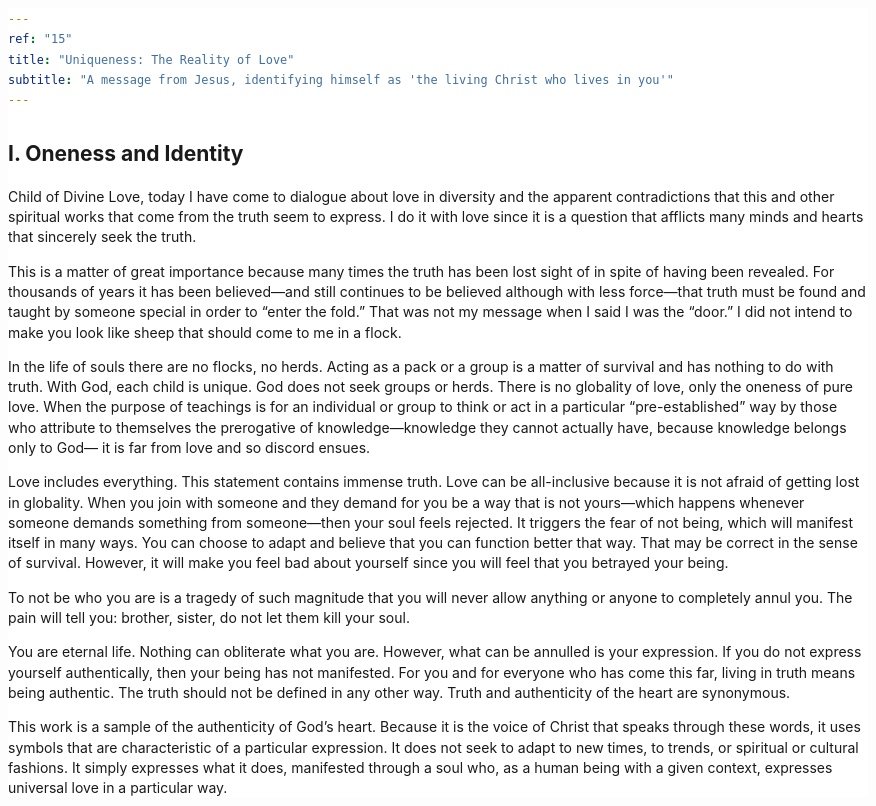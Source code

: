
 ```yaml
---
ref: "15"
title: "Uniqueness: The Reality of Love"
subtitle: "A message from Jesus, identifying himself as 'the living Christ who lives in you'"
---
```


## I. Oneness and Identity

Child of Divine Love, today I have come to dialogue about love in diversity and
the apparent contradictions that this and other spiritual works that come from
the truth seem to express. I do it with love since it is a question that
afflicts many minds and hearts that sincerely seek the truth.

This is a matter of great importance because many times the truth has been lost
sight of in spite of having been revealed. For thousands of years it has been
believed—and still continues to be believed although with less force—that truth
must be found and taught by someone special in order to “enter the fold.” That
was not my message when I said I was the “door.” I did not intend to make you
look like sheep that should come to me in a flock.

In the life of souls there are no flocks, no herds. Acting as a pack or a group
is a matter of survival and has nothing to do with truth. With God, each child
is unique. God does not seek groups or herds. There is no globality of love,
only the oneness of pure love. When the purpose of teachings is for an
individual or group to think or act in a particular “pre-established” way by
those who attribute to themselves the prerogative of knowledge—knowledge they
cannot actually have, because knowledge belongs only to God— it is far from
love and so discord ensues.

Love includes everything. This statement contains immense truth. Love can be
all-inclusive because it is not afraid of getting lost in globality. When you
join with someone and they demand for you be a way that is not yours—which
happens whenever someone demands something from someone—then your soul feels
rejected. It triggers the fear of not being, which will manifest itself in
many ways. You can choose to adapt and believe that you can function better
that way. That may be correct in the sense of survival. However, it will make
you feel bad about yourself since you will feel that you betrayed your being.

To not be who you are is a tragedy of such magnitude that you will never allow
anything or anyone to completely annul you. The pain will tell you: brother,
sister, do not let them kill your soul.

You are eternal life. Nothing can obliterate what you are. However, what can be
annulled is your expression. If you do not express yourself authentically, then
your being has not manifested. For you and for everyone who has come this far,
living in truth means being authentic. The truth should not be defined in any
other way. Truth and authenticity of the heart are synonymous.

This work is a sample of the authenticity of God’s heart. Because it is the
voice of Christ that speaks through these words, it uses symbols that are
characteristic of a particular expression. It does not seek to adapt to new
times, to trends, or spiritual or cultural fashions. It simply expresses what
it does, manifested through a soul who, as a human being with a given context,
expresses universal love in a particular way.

------------------------------------------------

ASSIGNED TASK ▸ The response should be the listing above, limited to the lines between the one holding "individual or group" and the one holding "all-inclusive because it", inclusive, reproduced exactly.

SOLUTION TO THIS TASK ▸
individual or group to think or act in a particular “pre-established” way by
those who attribute to themselves the prerogative of knowledge—knowledge they
cannot actually have, because knowledge belongs only to God— it is far from
love and so discord ensues.

Love includes everything. This statement contains immense truth. Love can be
all-inclusive because it is not afraid of getting lost in globality. When you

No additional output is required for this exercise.